Problem description –
Give only the number of lines in the data that contain the word "will".

Data shown –
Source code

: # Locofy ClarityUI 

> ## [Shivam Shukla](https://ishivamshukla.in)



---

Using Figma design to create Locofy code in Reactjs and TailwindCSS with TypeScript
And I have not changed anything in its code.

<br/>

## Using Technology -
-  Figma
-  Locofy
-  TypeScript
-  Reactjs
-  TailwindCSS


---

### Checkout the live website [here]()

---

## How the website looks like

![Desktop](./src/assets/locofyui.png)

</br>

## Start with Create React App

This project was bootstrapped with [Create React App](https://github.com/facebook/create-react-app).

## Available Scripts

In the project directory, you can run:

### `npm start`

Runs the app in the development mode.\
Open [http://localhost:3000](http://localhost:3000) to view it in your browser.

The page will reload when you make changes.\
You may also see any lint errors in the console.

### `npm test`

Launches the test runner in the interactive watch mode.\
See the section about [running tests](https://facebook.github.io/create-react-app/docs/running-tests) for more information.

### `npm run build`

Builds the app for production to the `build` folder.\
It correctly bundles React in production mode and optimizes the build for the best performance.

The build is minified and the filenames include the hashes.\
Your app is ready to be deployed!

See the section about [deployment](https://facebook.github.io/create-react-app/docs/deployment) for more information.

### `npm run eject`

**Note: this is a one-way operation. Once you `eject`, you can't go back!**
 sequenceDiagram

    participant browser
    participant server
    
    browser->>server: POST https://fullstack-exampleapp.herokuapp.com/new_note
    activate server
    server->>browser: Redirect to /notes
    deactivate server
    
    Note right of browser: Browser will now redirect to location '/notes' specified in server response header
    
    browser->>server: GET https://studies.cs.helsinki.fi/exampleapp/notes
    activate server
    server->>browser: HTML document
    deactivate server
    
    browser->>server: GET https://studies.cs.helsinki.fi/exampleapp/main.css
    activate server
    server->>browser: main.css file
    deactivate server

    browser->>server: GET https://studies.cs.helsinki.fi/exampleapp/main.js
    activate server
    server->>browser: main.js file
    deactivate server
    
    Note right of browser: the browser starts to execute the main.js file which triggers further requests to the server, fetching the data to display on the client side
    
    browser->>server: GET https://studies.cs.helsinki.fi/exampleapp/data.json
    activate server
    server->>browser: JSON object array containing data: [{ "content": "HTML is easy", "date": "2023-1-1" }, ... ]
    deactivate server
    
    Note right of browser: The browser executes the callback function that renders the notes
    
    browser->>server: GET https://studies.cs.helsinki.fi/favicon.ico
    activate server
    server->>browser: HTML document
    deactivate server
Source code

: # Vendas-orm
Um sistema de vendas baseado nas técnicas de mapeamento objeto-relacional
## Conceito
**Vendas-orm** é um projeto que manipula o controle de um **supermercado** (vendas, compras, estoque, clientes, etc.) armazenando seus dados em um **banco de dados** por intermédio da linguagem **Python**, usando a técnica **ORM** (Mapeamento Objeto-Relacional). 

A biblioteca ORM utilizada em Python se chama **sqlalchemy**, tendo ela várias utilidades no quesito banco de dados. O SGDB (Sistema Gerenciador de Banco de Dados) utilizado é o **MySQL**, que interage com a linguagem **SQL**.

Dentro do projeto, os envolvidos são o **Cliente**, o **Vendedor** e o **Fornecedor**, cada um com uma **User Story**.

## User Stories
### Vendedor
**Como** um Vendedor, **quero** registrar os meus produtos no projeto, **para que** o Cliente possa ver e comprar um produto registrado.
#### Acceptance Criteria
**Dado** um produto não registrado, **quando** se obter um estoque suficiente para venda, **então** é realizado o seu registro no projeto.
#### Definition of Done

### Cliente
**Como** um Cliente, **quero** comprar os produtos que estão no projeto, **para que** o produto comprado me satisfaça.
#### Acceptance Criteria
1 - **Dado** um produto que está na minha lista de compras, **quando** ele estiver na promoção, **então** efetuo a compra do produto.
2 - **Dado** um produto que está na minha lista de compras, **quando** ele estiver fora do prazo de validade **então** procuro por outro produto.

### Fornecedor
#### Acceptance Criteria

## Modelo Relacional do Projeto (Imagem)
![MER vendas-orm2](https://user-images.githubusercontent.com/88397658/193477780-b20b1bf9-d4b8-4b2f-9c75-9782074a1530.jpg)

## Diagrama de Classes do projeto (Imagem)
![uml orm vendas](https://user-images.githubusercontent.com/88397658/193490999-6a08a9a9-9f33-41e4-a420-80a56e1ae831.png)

Answer to the problem –
2